翻译文
蒙蒙春雨笼罩着重重山峰,天地幽深;
在这别样的清朗光色中,寄寓着我素来澄明的初心。
我收拾起闲散的情思,托付给皎洁的明月;
寒炉旁拥被而卧,又悄然吟成此诗。
以上为【前诗既成风雨拥窗就枕未能再题一首】的翻译。
注释
1 释函是:明末清初岭南著名禅僧,字丽中,号天然,广东番禺人,曹洞宗传人,南华寺、海云寺住持,诗风清空隽永,与弟函可并称“岭南二天然”。

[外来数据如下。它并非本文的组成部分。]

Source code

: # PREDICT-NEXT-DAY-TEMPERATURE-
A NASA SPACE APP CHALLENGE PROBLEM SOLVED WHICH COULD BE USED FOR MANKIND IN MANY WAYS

2 明 ● 诗:指明代诗歌,此处标注作者朝代及文体类别。
3 蒙蒙:细雨迷蒙貌,《诗经·豳风·东山》“零雨其濛”,后世多状春雨之轻柔连绵。
4 万峰深:极言山势层叠、云雨氤氲之深杳境界,亦隐喻修行道途之幽邃难测。
5 清光:清澈明亮之光,既指雨霁云开时天光月华,更喻自性本具之清净光明,佛典常以“心月孤圆”喻真心。

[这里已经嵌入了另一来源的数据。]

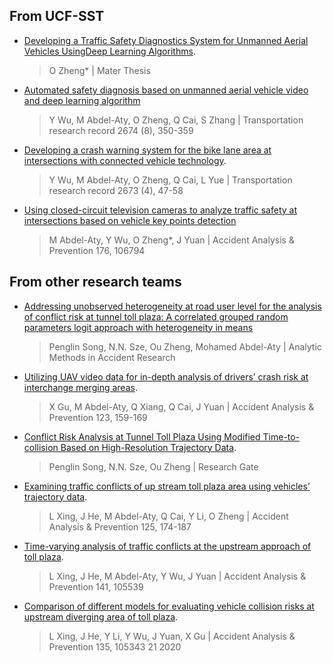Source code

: ## From UCF-SST
* [Developing a Traffic Safety Diagnostics System for Unmanned Aerial Vehicles UsingDeep Learning Algorithms](https://stars.library.ucf.edu/etd/6885/).
    >O Zheng* | Mater Thesis
    
* [	Automated safety diagnosis based on unmanned aerial vehicle video and deep learning algorithm](https://journals.sagepub.com/doi/abs/10.1177/0361198120925808)

    >Y Wu, M Abdel-Aty, O Zheng, Q Cai, S Zhang | Transportation research record 2674 (8), 350-359

* [Developing a crash warning system for the bike lane area at intersections with connected vehicle technology](https://journals.sagepub.com/doi/abs/10.1177/0361198119840617).

    >Y Wu, M Abdel-Aty, O Zheng, Q Cai, L Yue | Transportation research record 2673 (4), 47-58

* [Using closed-circuit television cameras to analyze traffic safety at intersections based on vehicle key points detection](https://www.sciencedirect.com/science/article/pii/S0001457522002299)
    >M Abdel-Aty, Y Wu, O Zheng*, J Yuan | Accident Analysis & Prevention 176, 106794

## From other research teams

* [Addressing unobserved heterogeneity at road user level for the analysis of conflict risk at tunnel toll plaza: A correlated grouped random parameters logit approach with heterogeneity in means](https://arxiv.org/abs/2207.06576)
    >Penglin Song, N.N. Sze, Ou Zheng, Mohamed Abdel-Aty | Analytic Methods in Accident Research


* [Utilizing UAV video data for in-depth analysis of drivers’ crash risk at interchange merging areas](https://www.sciencedirect.com/science/article/pii/S0001457518309631).
     >X Gu, M Abdel-Aty, Q Xiang, Q Cai, J Yuan | Accident Analysis & Prevention 123, 159-169

* [Conflict Risk Analysis at Tunnel Toll Plaza Using Modified Time-to-collision Based on High-Resolution Trajectory Data](https://www.researchgate.net/publication/355200919_Conflict_Risk_Analysis_at_Tunnel_Toll_Plaza_Using_Modified_Time-to-collision_Based_on_High-Resolution_Trajectory_Data).
    > Penglin Song, N.N. Sze, Ou Zheng | Research Gate

* [Examining traffic conflicts of up stream toll plaza area using vehicles’ trajectory data](https://www.sciencedirect.com/science/article/pii/S0001457518304342).
    >L Xing, J He, M Abdel-Aty, Q Cai, Y Li, O Zheng | Accident Analysis & Prevention 125, 174-187

* [Time-varying analysis of traffic conflicts at the upstream approach of toll plaza](https://www.sciencedirect.com/science/article/pii/S0001457519316537).
    >L Xing, J He, M Abdel-Aty, Y Wu, J Yuan | Accident Analysis & Prevention 141, 105539
* [Comparison of different models for evaluating vehicle collision risks at upstream diverging area of toll plaza](https://www.sciencedirect.com/science/article/pii/S0001457519307584).
    >L Xing, J He, Y Li, Y Wu, J Yuan, X Gu | Accident Analysis & Prevention 135, 105343	21	2020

6 寄夙心:“夙心”谓平素所持之志向或本然之心,此处指禅者不随境转、恒常昭明之觉性。
7 收拾闲情:非世俗之闲散,乃禅林所谓“放舍万缘”后的自在从容,如《景德传灯录》云:“但尽凡情,别无圣解。”
8 付明月:以明月为媒介,将情思托寄,化无形心绪为可感清辉,承袭王维“明月松间照”之静观传统,更具禅者物我两忘之境。
9 寒炉:冬夜取暖之炉,然诗中时令为“春雨”,故“寒”字兼写气候之微凉与心境之寂然,亦暗喻修行中冷暖自知之实证。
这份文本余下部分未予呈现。